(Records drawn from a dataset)

+--

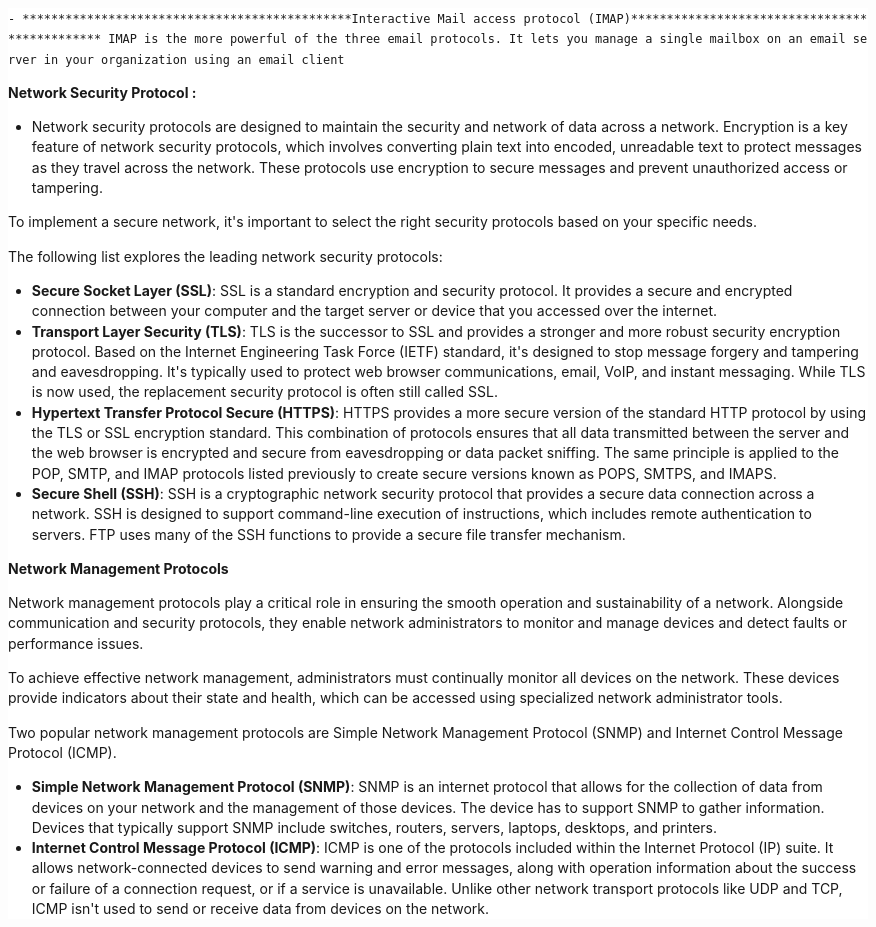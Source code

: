     - **********************************************Interactive Mail access protocol (IMAP)********************************************** IMAP is the more powerful of the three email protocols. It lets you manage a single mailbox on an email server in your organization using an email client

******************************************************Network Security Protocol :******************************************************

- Network security protocols are designed to maintain the security and network of data across a network. Encryption is a key feature of network security protocols, which involves converting plain text into encoded, unreadable text to protect messages as they travel across the network. These protocols use encryption to secure messages and prevent unauthorized access or tampering.

To implement a secure network, it's important to select the right security protocols based on your specific needs.

The following list explores the leading network security protocols:

- **Secure Socket Layer (SSL)**: SSL is a standard encryption and security protocol. It provides a secure and encrypted connection between your computer and the target server or device that you accessed over the internet.
- **Transport Layer Security (TLS)**: TLS is the successor to SSL and provides a stronger and more robust security encryption protocol. Based on the Internet Engineering Task Force (IETF) standard, it's designed to stop message forgery and tampering and eavesdropping. It's typically used to protect web browser communications, email, VoIP, and instant messaging. While TLS is now used, the replacement security protocol is often still called SSL.
- **Hypertext Transfer Protocol Secure (HTTPS)**: HTTPS provides a more secure version of the standard HTTP protocol by using the TLS or SSL encryption standard. This combination of protocols ensures that all data transmitted between the server and the web browser is encrypted and secure from eavesdropping or data packet sniffing. The same principle is applied to the POP, SMTP, and IMAP protocols listed previously to create secure versions known as POPS, SMTPS, and IMAPS.
- **Secure Shell (SSH)**: SSH is a cryptographic network security protocol that provides a secure data connection across a network. SSH is designed to support command-line execution of instructions, which includes remote authentication to servers. FTP uses many of the SSH functions to provide a secure file transfer mechanism.

****************************************************Network Management Protocols****************************************************

Network management protocols play a critical role in ensuring the smooth operation and sustainability of a network. Alongside communication and security protocols, they enable network administrators to monitor and manage devices and detect faults or performance issues.

To achieve effective network management, administrators must continually monitor all devices on the network. These devices provide indicators about their state and health, which can be accessed using specialized network administrator tools.

Two popular network management protocols are Simple Network Management Protocol (SNMP) and Internet Control Message Protocol (ICMP).

- **Simple Network Management Protocol (SNMP)**: SNMP is an internet protocol that allows for the collection of data from devices on your network and the management of those devices. The device has to support SNMP to gather information. Devices that typically support SNMP include switches, routers, servers, laptops, desktops, and printers.
- **Internet Control Message Protocol (ICMP)**: ICMP is one of the protocols included within the Internet Protocol (IP) suite. It allows network-connected devices to send warning and error messages, along with operation information about the success or failure of a connection request, or if a service is unavailable. Unlike other network transport protocols like UDP and TCP, ICMP isn't used to send or receive data from devices on the network.
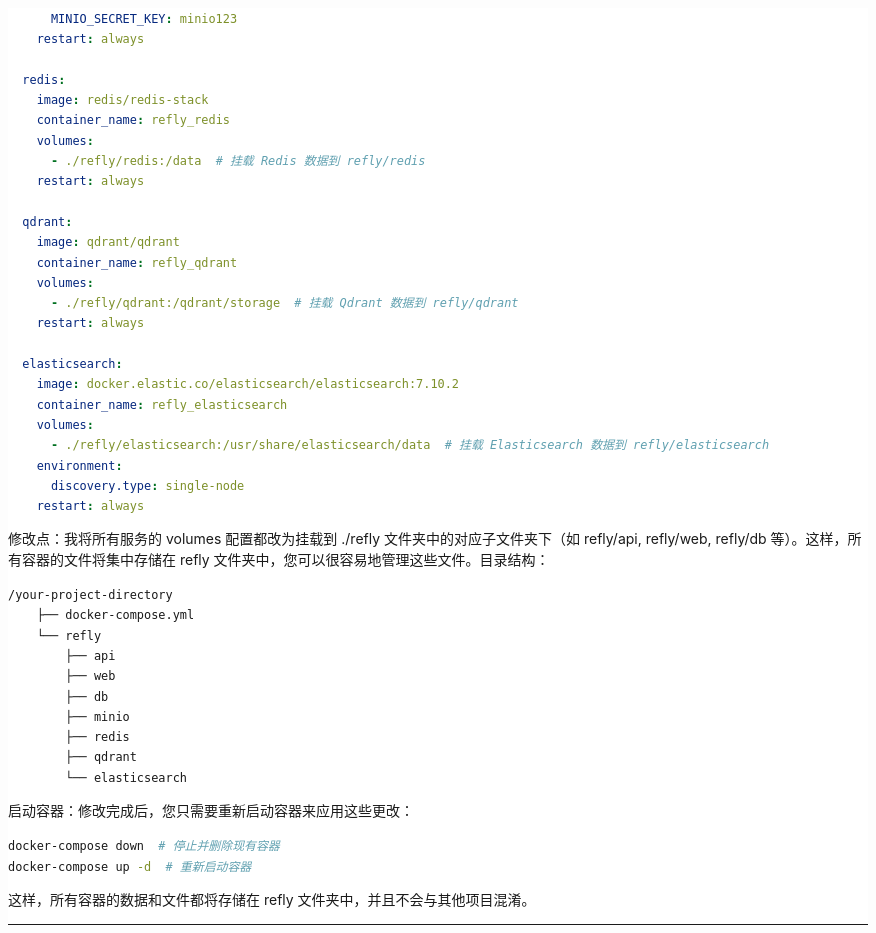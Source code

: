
 ```yaml
      MINIO_SECRET_KEY: minio123
    restart: always

  redis:
    image: redis/redis-stack
    container_name: refly_redis
    volumes:
      - ./refly/redis:/data  # 挂载 Redis 数据到 refly/redis
    restart: always

  qdrant:
    image: qdrant/qdrant
    container_name: refly_qdrant
    volumes:
      - ./refly/qdrant:/qdrant/storage  # 挂载 Qdrant 数据到 refly/qdrant
    restart: always

  elasticsearch:
    image: docker.elastic.co/elasticsearch/elasticsearch:7.10.2
    container_name: refly_elasticsearch
    volumes:
      - ./refly/elasticsearch:/usr/share/elasticsearch/data  # 挂载 Elasticsearch 数据到 refly/elasticsearch
    environment:
      discovery.type: single-node
    restart: always
```
修改点：我将所有服务的 volumes 配置都改为挂载到 ./refly 文件夹中的对应子文件夹下（如 refly/api, refly/web, refly/db 等）。这样，所有容器的文件将集中存储在 refly 文件夹中，您可以很容易地管理这些文件。目录结构：
```
/your-project-directory
    ├── docker-compose.yml
    └── refly
        ├── api
        ├── web
        ├── db
        ├── minio
        ├── redis
        ├── qdrant
        └── elasticsearch
```
启动容器：修改完成后，您只需要重新启动容器来应用这些更改：
```bash
docker-compose down  # 停止并删除现有容器
docker-compose up -d  # 重新启动容器
```
这样，所有容器的数据和文件都将存储在 refly 文件夹中，并且不会与其他项目混淆。

---

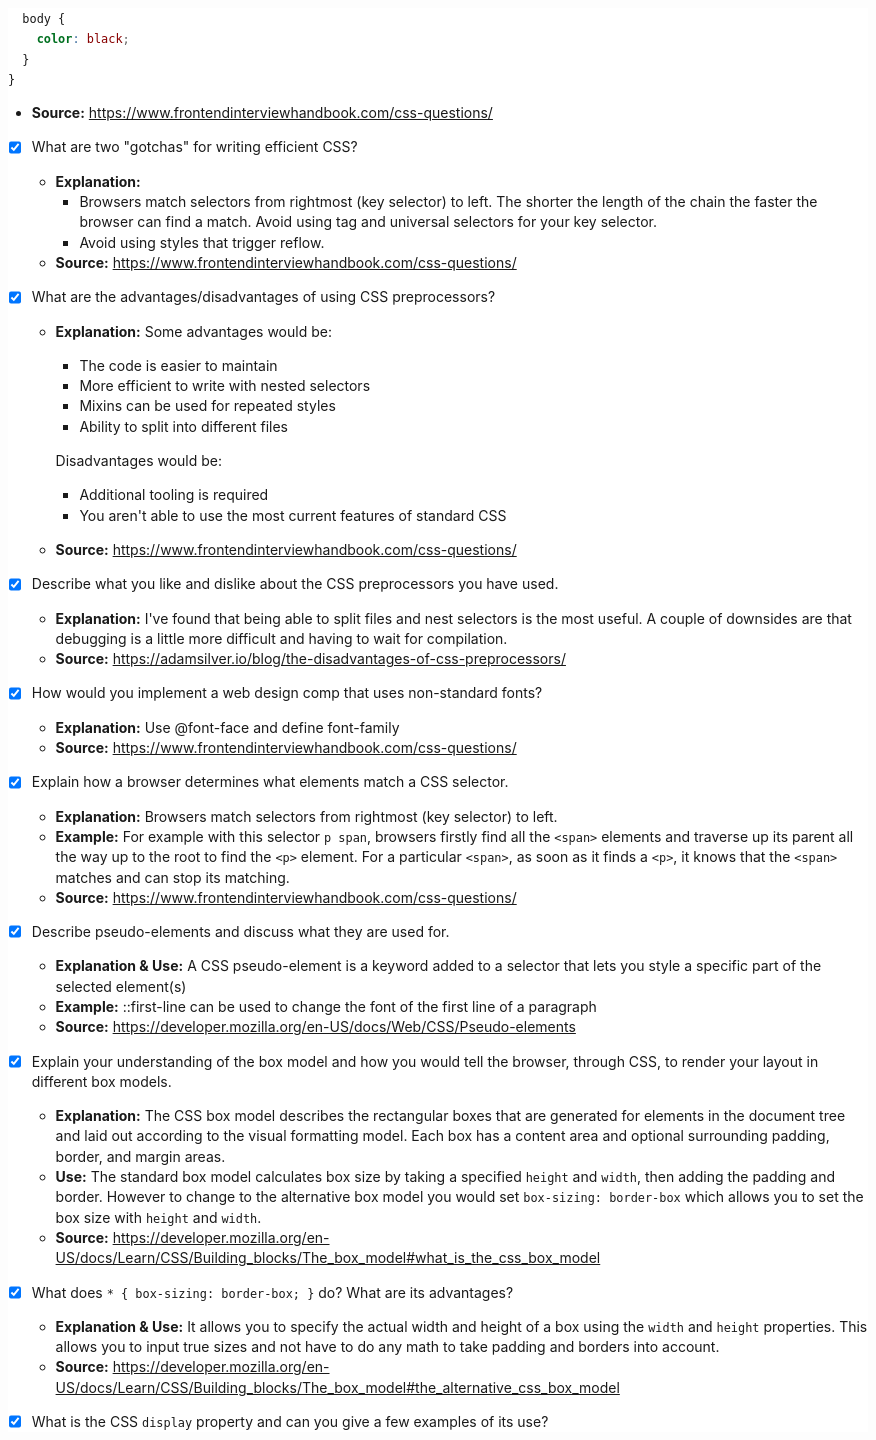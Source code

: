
   ```css
    body {
      color: black;
    }
  }
  ```
  - **Source:** https://www.frontendinterviewhandbook.com/css-questions/
- [x] What are two "gotchas" for writing efficient CSS?
  - **Explanation:**
    - Browsers match selectors from rightmost (key selector) to left. The shorter the length of the chain the faster the browser can find a match. Avoid using tag and universal selectors for your key selector.
    - Avoid using styles that trigger reflow.
  - **Source:** https://www.frontendinterviewhandbook.com/css-questions/
- [x] What are the advantages/disadvantages of using CSS preprocessors?

  - **Explanation:** Some advantages would be:

    - The code is easier to maintain
    - More efficient to write with nested selectors
    - Mixins can be used for repeated styles
    - Ability to split into different files

    Disadvantages would be:

    - Additional tooling is required
    - You aren't able to use the most current features of standard CSS

  - **Source:** https://www.frontendinterviewhandbook.com/css-questions/

- [x] Describe what you like and dislike about the CSS preprocessors you have used.
  - **Explanation:** I've found that being able to split files and nest selectors is the most useful. A couple of downsides are that debugging is a little more difficult and having to wait for compilation.
  - **Source:** https://adamsilver.io/blog/the-disadvantages-of-css-preprocessors/
- [x] How would you implement a web design comp that uses non-standard fonts?
  - **Explanation:** Use @font-face and define font-family
  - **Source:** https://www.frontendinterviewhandbook.com/css-questions/
- [x] Explain how a browser determines what elements match a CSS selector.
  - **Explanation:** Browsers match selectors from rightmost (key selector) to left.
  - **Example:** For example with this selector `p span`, browsers firstly find all the `<span>` elements and traverse up its parent all the way up to the root to find the `<p>` element. For a particular `<span>`, as soon as it finds a `<p>`, it knows that the `<span>` matches and can stop its matching.
  - **Source:** https://www.frontendinterviewhandbook.com/css-questions/
- [x] Describe pseudo-elements and discuss what they are used for.
  - **Explanation & Use:** A CSS pseudo-element is a keyword added to a selector that lets you style a specific part of the selected element(s)
  - **Example:** ::first-line can be used to change the font of the first line of a paragraph
  - **Source:** https://developer.mozilla.org/en-US/docs/Web/CSS/Pseudo-elements
- [x] Explain your understanding of the box model and how you would tell the browser, through CSS, to render your layout in different box models.
  - **Explanation:** The CSS box model describes the rectangular boxes that are generated for elements in the document tree and laid out according to the visual formatting model. Each box has a content area and optional surrounding padding, border, and margin areas.
  - **Use:** The standard box model calculates box size by taking a specified `height` and `width`, then adding the padding and border. However to change to the alternative box model you would set `box-sizing: border-box` which allows you to set the box size with `height` and `width`.
  - **Source:** https://developer.mozilla.org/en-US/docs/Learn/CSS/Building_blocks/The_box_model#what_is_the_css_box_model
- [x] What does `* { box-sizing: border-box; }` do? What are its advantages?
  - **Explanation & Use:** It allows you to specify the actual width and height of a box using the `width` and `height` properties. This allows you to input true sizes and not have to do any math to take padding and borders into account.
  - **Source:** https://developer.mozilla.org/en-US/docs/Learn/CSS/Building_blocks/The_box_model#the_alternative_css_box_model
- [x] What is the CSS `display` property and can you give a few examples of its use?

+--

:: Task prompt ::
For each entry above, write it out again exactly but leave out any picture.

:: Output ::
Source code

:     - **********************************************Interactive Mail access protocol (IMAP)********************************************** IMAP is the more powerful of the three email protocols. It lets you manage a single mailbox on an email server in your organization using an email client

******************************************************Network Security Protocol :******************************************************

- Network security protocols are designed to maintain the security and network of data across a network. Encryption is a key feature of network security protocols, which involves converting plain text into encoded, unreadable text to protect messages as they travel across the network. These protocols use encryption to secure messages and prevent unauthorized access or tampering.

To implement a secure network, it's important to select the right security protocols based on your specific needs.

The following list explores the leading network security protocols:

- **Secure Socket Layer (SSL)**: SSL is a standard encryption and security protocol. It provides a secure and encrypted connection between your computer and the target server or device that you accessed over the internet.
- **Transport Layer Security (TLS)**: TLS is the successor to SSL and provides a stronger and more robust security encryption protocol. Based on the Internet Engineering Task Force (IETF) standard, it's designed to stop message forgery and tampering and eavesdropping. It's typically used to protect web browser communications, email, VoIP, and instant messaging. While TLS is now used, the replacement security protocol is often still called SSL.
- **Hypertext Transfer Protocol Secure (HTTPS)**: HTTPS provides a more secure version of the standard HTTP protocol by using the TLS or SSL encryption standard. This combination of protocols ensures that all data transmitted between the server and the web browser is encrypted and secure from eavesdropping or data packet sniffing. The same principle is applied to the POP, SMTP, and IMAP protocols listed previously to create secure versions known as POPS, SMTPS, and IMAPS.
- **Secure Shell (SSH)**: SSH is a cryptographic network security protocol that provides a secure data connection across a network. SSH is designed to support command-line execution of instructions, which includes remote authentication to servers. FTP uses many of the SSH functions to provide a secure file transfer mechanism.

****************************************************Network Management Protocols****************************************************

Network management protocols play a critical role in ensuring the smooth operation and sustainability of a network. Alongside communication and security protocols, they enable network administrators to monitor and manage devices and detect faults or performance issues.

To achieve effective network management, administrators must continually monitor all devices on the network. These devices provide indicators about their state and health, which can be accessed using specialized network administrator tools.

Two popular network management protocols are Simple Network Management Protocol (SNMP) and Internet Control Message Protocol (ICMP).

- **Simple Network Management Protocol (SNMP)**: SNMP is an internet protocol that allows for the collection of data from devices on your network and the management of those devices. The device has to support SNMP to gather information. Devices that typically support SNMP include switches, routers, servers, laptops, desktops, and printers.
- **Internet Control Message Protocol (ICMP)**: ICMP is one of the protocols included within the Internet Protocol (IP) suite. It allows network-connected devices to send warning and error messages, along with operation information about the success or failure of a connection request, or if a service is unavailable. Unlike other network transport protocols like UDP and TCP, ICMP isn't used to send or receive data from devices on the network.
Source code

:
 ```yaml
      MINIO_SECRET_KEY: minio123
    restart: always

  redis:
    image: redis/redis-stack
    container_name: refly_redis
    volumes:
      - ./refly/redis:/data  # 挂载 Redis 数据到 refly/redis
    restart: always

  qdrant:
    image: qdrant/qdrant
    container_name: refly_qdrant
    volumes:
      - ./refly/qdrant:/qdrant/storage  # 挂载 Qdrant 数据到 refly/qdrant
    restart: always

  elasticsearch:
    image: docker.elastic.co/elasticsearch/elasticsearch:7.10.2
    container_name: refly_elasticsearch
    volumes:
      - ./refly/elasticsearch:/usr/share/elasticsearch/data  # 挂载 Elasticsearch 数据到 refly/elasticsearch
    environment:
      discovery.type: single-node
    restart: always
```
修改点：我将所有服务的 volumes 配置都改为挂载到 ./refly 文件夹中的对应子文件夹下（如 refly/api, refly/web, refly/db 等）。这样，所有容器的文件将集中存储在 refly 文件夹中，您可以很容易地管理这些文件。目录结构：
```
/your-project-directory
    ├── docker-compose.yml
    └── refly
        ├── api
        ├── web
        ├── db
        ├── minio
        ├── redis
        ├── qdrant
        └── elasticsearch
```
启动容器：修改完成后，您只需要重新启动容器来应用这些更改：
```bash
docker-compose down  # 停止并删除现有容器
docker-compose up -d  # 重新启动容器
```
这样，所有容器的数据和文件都将存储在 refly 文件夹中，并且不会与其他项目混淆。

---

Source code

:
   ```css
    body {
      color: black;
    }
  }
  ```
  - **Source:** https://www.frontendinterviewhandbook.com/css-questions/
- [x] What are two "gotchas" for writing efficient CSS?
  - **Explanation:**
    - Browsers match selectors from rightmost (key selector) to left. The shorter the length of the chain the faster the browser can find a match. Avoid using tag and universal selectors for your key selector.
    - Avoid using styles that trigger reflow.
  - **Source:** https://www.frontendinterviewhandbook.com/css-questions/
- [x] What are the advantages/disadvantages of using CSS preprocessors?

  - **Explanation:** Some advantages would be:

    - The code is easier to maintain
    - More efficient to write with nested selectors
    - Mixins can be used for repeated styles
    - Ability to split into different files

    Disadvantages would be:

    - Additional tooling is required
    - You aren't able to use the most current features of standard CSS

  - **Source:** https://www.frontendinterviewhandbook.com/css-questions/

- [x] Describe what you like and dislike about the CSS preprocessors you have used.
  - **Explanation:** I've found that being able to split files and nest selectors is the most useful. A couple of downsides are that debugging is a little more difficult and having to wait for compilation.
  - **Source:** https://adamsilver.io/blog/the-disadvantages-of-css-preprocessors/
- [x] How would you implement a web design comp that uses non-standard fonts?
  - **Explanation:** Use @font-face and define font-family
  - **Source:** https://www.frontendinterviewhandbook.com/css-questions/
- [x] Explain how a browser determines what elements match a CSS selector.
  - **Explanation:** Browsers match selectors from rightmost (key selector) to left.
  - **Example:** For example with this selector `p span`, browsers firstly find all the `<span>` elements and traverse up its parent all the way up to the root to find the `<p>` element. For a particular `<span>`, as soon as it finds a `<p>`, it knows that the `<span>` matches and can stop its matching.
  - **Source:** https://www.frontendinterviewhandbook.com/css-questions/
- [x] Describe pseudo-elements and discuss what they are used for.
  - **Explanation & Use:** A CSS pseudo-element is a keyword added to a selector that lets you style a specific part of the selected element(s)
  - **Example:** ::first-line can be used to change the font of the first line of a paragraph
  - **Source:** https://developer.mozilla.org/en-US/docs/Web/CSS/Pseudo-elements
- [x] Explain your understanding of the box model and how you would tell the browser, through CSS, to render your layout in different box models.
  - **Explanation:** The CSS box model describes the rectangular boxes that are generated for elements in the document tree and laid out according to the visual formatting model. Each box has a content area and optional surrounding padding, border, and margin areas.
  - **Use:** The standard box model calculates box size by taking a specified `height` and `width`, then adding the padding and border. However to change to the alternative box model you would set `box-sizing: border-box` which allows you to set the box size with `height` and `width`.
  - **Source:** https://developer.mozilla.org/en-US/docs/Learn/CSS/Building_blocks/The_box_model#what_is_the_css_box_model
- [x] What does `* { box-sizing: border-box; }` do? What are its advantages?
  - **Explanation & Use:** It allows you to specify the actual width and height of a box using the `width` and `height` properties. This allows you to input true sizes and not have to do any math to take padding and borders into account.
  - **Source:** https://developer.mozilla.org/en-US/docs/Learn/CSS/Building_blocks/The_box_model#the_alternative_css_box_model
- [x] What is the CSS `display` property and can you give a few examples of its use?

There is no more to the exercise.